Psoas major tendon shows insertion on tip of lesserr trochanter.
Iliacus shows insertion on base of lesser trochanter on anterior surface.
Quadratus femoris shows insertion on quadrate tubercle present on intertrochantric crest.
Gluteus maximus deep fibres shows partly insertion on gluteal tuberosity.
Adductor brevis and adductor longus shows insertion on area in between medial and lateral edge of linea aspera above and below respectively.
Adductor magnus shows insertion on area in between medial and lateral edge of linea aspera lateral to insertion of adductor brevis and adductor longus below ischial part shows insertion on adductor tubercle .
Iliacus shows insertion on upper triangular area of upper part of shaft.
Pectineus shows insertion on upper triangular area of upper part of shaft lateral to insertion of iliacus.
Other Attachments :
Ligamentum teres shows attachmnt on pit or fovea on head of femur.
Ilio-femoral ligament shows attachment on intertrochantric line.
Capsule of hip joint attached anteriorly on a line medial to intertrochantric line, above upper margin of neck near greater trochanter, below on lower margin of neck just above lesser trochanter, posteriorly on a line medial to intertrochantric crest.
Lateral intermuscular septum shows attachment on lateral edge of linea aspera.
Medial intermuscular septum shows attachment on medial edge of linea aspera.
Posterior intermuscular septum shows attachment on area between medial and lateral edge of linea aspera.
Fibular collateral ligaments shows attachment on lateral epicondyle.
Tibial collateral ligaments shows attachment on medial epicondyle.
Posterior cruciate ligament uppr end shows attachment on medial wall of intercondylar fossa on antero-inferior aspect.
Anterior cruciate ligament uppr end shows attachment on lateral wall of intercondylar fossa on postero-superior aspect.
Capsule of knee joint shows attachment on a line upper margin of intercondylar notch and just above articular margin of medial and lateral condyle.
Ossification:
Femur ossify from 1 primary centre and 4 secondary centres.
1 primary centre for shaft appear during 7th week of intrauterine life.
3 secondary centres for upper end 1-one for head, 2- one for greater trochanter, 3- one for lesser trochanter which appears during 6 to 7th months, 4th year and 14th to 15th year after birth respectively. Fusion takes place of lesser trochanter with shaft in 14 to17th year, greater trochanter in 17 to 18 th year and head in 18 th year.
Lower end ossify from 1centre. It appears in ninth month of intrauterine life. It fuses with shaft after 18th year.
Anatomical position:
Head of femur directed forward, upward and medially. Shaft of femur goes downward and medially.
Applied anatomy:
1. Lower end of femur appears in ninth month of intrauterine life so it is having medicolegal importance. Presence of this centre indicates that child was viable at time of birth.

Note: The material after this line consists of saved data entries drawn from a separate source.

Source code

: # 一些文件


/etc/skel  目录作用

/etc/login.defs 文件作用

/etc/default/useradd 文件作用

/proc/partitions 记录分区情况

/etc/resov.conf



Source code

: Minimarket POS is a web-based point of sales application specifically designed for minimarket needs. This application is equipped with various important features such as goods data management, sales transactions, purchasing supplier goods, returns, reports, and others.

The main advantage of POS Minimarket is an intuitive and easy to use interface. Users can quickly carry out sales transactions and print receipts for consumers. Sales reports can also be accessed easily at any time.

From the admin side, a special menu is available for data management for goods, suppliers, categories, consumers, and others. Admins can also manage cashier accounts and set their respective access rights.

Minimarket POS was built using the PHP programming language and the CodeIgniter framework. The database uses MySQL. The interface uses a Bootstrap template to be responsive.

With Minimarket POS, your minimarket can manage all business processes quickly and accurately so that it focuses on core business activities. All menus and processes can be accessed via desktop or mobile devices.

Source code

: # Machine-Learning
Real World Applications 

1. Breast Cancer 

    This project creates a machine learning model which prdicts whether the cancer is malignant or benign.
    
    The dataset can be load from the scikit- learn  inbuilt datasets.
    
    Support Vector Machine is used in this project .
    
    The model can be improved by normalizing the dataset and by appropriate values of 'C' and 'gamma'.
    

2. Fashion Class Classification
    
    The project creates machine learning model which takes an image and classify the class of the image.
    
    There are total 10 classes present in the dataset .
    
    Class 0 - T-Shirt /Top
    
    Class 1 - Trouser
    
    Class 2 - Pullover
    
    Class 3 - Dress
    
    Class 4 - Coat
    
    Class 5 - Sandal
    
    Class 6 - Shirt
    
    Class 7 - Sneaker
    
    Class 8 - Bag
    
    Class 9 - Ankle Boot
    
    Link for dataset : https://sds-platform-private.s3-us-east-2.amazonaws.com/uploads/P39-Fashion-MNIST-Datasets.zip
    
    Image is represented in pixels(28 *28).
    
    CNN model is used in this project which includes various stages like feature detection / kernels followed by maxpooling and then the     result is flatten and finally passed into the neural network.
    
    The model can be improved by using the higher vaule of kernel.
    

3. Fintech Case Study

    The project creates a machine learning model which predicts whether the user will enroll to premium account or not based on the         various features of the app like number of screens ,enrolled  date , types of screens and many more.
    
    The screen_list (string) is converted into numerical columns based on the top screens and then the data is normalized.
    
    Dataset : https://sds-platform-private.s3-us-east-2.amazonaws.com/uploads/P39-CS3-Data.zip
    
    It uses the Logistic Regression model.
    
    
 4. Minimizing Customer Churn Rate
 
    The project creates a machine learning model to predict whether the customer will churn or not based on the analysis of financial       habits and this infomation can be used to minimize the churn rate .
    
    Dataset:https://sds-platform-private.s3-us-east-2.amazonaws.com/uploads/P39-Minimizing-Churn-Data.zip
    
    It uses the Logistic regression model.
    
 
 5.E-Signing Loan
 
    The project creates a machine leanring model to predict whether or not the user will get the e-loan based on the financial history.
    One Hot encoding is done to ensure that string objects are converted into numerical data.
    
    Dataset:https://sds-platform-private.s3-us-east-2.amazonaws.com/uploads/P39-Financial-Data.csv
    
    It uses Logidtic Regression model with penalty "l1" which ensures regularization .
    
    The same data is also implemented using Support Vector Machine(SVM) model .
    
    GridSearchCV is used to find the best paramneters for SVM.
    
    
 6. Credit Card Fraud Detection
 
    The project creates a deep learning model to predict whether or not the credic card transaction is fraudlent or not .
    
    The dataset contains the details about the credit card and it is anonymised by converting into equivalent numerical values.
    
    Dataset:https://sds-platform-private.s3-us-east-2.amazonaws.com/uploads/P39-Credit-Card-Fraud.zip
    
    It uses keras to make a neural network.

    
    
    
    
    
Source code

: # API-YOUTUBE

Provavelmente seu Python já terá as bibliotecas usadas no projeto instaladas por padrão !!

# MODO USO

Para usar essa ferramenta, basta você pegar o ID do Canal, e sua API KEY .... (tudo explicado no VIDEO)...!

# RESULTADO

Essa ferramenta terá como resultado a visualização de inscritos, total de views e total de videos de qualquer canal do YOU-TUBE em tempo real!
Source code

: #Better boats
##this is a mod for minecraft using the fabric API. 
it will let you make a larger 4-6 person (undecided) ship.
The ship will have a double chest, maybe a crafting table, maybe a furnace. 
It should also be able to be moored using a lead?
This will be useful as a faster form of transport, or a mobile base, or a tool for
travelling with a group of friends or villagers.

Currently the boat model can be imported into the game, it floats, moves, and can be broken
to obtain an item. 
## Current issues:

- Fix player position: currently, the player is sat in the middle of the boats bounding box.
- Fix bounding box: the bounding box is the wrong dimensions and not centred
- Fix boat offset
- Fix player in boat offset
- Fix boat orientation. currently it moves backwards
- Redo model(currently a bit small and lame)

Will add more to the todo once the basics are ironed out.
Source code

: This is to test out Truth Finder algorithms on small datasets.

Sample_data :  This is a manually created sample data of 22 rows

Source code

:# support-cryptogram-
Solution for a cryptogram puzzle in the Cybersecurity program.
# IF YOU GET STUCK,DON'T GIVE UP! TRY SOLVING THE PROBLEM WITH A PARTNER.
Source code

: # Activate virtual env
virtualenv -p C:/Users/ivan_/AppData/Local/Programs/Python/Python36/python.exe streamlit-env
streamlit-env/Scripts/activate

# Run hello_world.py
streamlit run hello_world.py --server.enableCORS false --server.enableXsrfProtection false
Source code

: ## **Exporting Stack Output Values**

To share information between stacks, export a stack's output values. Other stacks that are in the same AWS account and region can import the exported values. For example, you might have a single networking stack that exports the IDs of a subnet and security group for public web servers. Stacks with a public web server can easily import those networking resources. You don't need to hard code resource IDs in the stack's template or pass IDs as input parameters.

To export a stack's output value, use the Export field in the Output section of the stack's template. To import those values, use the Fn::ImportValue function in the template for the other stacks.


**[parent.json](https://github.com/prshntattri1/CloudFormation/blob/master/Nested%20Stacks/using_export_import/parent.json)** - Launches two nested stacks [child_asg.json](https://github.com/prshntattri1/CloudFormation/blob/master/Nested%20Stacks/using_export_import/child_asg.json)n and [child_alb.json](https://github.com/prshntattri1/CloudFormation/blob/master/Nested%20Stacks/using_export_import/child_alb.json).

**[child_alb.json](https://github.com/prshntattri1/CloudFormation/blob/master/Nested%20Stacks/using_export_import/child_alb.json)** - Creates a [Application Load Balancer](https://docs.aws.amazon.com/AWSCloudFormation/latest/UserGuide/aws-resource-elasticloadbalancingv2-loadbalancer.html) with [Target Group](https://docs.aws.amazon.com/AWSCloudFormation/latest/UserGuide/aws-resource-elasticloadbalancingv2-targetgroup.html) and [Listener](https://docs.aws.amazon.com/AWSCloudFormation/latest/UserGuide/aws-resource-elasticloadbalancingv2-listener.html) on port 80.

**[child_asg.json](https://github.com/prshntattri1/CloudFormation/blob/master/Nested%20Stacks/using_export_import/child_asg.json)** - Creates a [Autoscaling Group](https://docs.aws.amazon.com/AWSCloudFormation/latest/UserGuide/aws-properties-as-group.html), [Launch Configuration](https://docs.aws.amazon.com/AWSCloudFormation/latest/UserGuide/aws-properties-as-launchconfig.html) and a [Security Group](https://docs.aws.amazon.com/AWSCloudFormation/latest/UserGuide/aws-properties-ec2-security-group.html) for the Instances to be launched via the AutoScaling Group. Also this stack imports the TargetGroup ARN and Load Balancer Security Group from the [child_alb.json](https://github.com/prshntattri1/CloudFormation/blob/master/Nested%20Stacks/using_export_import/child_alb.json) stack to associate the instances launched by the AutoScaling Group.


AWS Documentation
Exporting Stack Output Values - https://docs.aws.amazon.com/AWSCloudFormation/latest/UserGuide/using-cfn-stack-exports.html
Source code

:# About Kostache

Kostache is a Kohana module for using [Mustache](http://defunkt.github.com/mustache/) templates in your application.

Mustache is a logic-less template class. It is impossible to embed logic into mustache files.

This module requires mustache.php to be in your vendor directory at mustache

2. In old age fracture of neck of femur is common.
Origin of muscles:
Vastus lateralis shows origin from intertrochantric line, lower part of greater trochanter, lateral margin of gluteal tuberosity and lateral edge of linea aspera.
Vastus medialis shows origin from lower part of intertrochantric line, spiral line and medial edge of linea aspera and upper part of medial supracondylar line.
Vastus intermedius shows origin from anterior surface of shaft upper 3/4th part and from lateral surface.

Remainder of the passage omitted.